◆ **EXERCISE MATERIALS**
◆ ◆ ◆

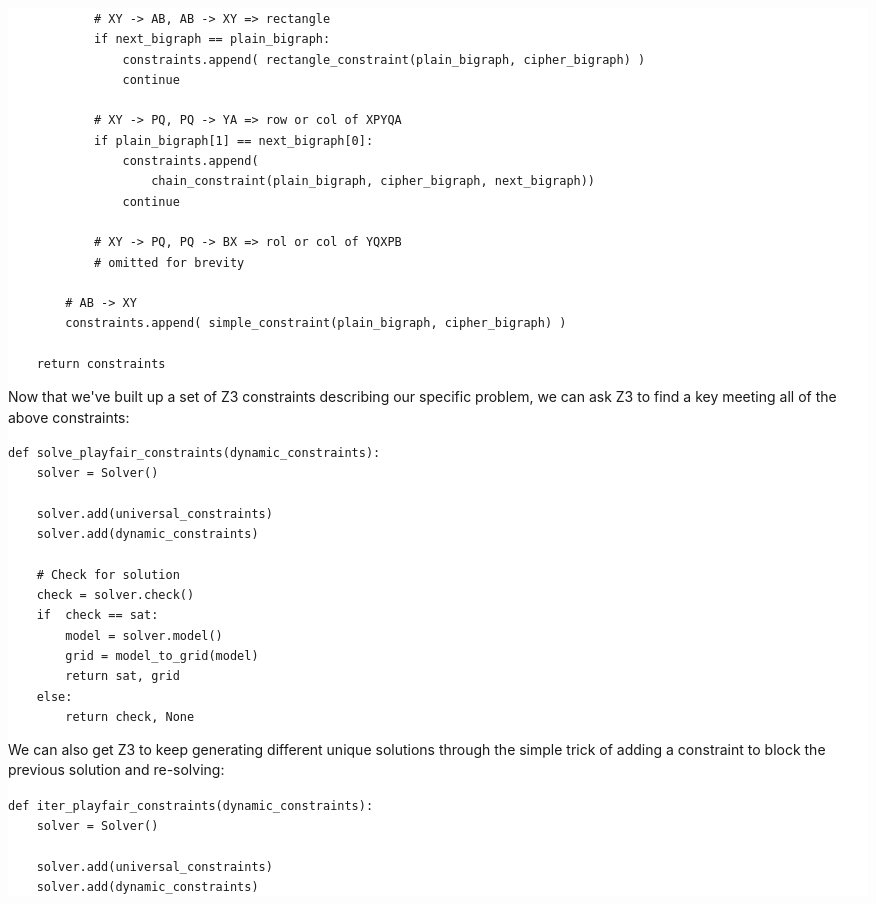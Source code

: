                 # XY -> AB, AB -> XY => rectangle
                if next_bigraph == plain_bigraph:
                    constraints.append( rectangle_constraint(plain_bigraph, cipher_bigraph) )
                    continue

                # XY -> PQ, PQ -> YA => row or col of XPYQA
                if plain_bigraph[1] == next_bigraph[0]:
                    constraints.append( 
                        chain_constraint(plain_bigraph, cipher_bigraph, next_bigraph))
                    continue

                # XY -> PQ, PQ -> BX => rol or col of YQXPB
                # omitted for brevity
                        
            # AB -> XY
            constraints.append( simple_constraint(plain_bigraph, cipher_bigraph) )

        return constraints

Now that we've built up a set of Z3 constraints describing our specific problem, we can ask Z3 to find
a key meeting all of the above constraints:


    def solve_playfair_constraints(dynamic_constraints):
        solver = Solver()
        
        solver.add(universal_constraints)
        solver.add(dynamic_constraints)

        # Check for solution
        check = solver.check()
        if  check == sat:
            model = solver.model()
            grid = model_to_grid(model)
            return sat, grid
        else:
            return check, None

We can also get Z3 to keep generating different unique solutions through the simple trick of
adding a constraint to block the previous solution and re-solving:

    def iter_playfair_constraints(dynamic_constraints):
        solver = Solver()
        
        solver.add(universal_constraints)
        solver.add(dynamic_constraints)


[LCZ]: https://www.youtube.com/watch?v=-1oQLPRE21o
[HSC]: http://practicalcryptography.com/ciphers/homophonic-substitution-cipher/
[MQS]: https://www.scientificamerican.com/article/scientists-decipher-50-letters-from-mary-queen-of-scotts-before-her-beheading1/
[PC]: https://en.wikipedia.org/wiki/Playfair_cipher
[WB]: https://en.wikipedia.org/wiki/Wheatstone_bridge
[AES]: https://en.wikipedia.org/wiki/Advanced_Encryption_Standard
[SPN]: https://en.wikipedia.org/wiki/Substitution%E2%80%93permutation_network
[WPC]: https://en.wikipedia.org/wiki/Playfair_cipher
[RC]: https://devblogs.microsoft.com/oldnewthing/20060508-22/?p=31283
[CAE]: https://en.wikipedia.org/wiki/Cryptanalysis_of_the_Enigma
[IKC]: https://crypto.stackexchange.com/questions/35722/how-to-find-the-keyword-of-the-playfair-cipher-given-the-plaintext-and-the-ciph
[FBI]: http://zodiackillerfacts.com/main/the-340-cipher-dead-ends/
[WSG]: https://pypi.org/project/wordsegment/
[BKT]: https://en.wikipedia.org/wiki/BK-tree
[DFO]: https://en.wikipedia.org/wiki/Derivative-free_optimization
[HYO]: http://hyperopt.github.io/hyperopt/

◆ ◆ ◆

◆ **TASK REQUIREMENTS**
If a line in the data above contains "append", return that line.

◆ **YOUR SOLUTION**
                    constraints.append( rectangle_constraint(plain_bigraph, cipher_bigraph) )
                    constraints.append( 
            constraints.append( simple_constraint(plain_bigraph, cipher_bigraph) )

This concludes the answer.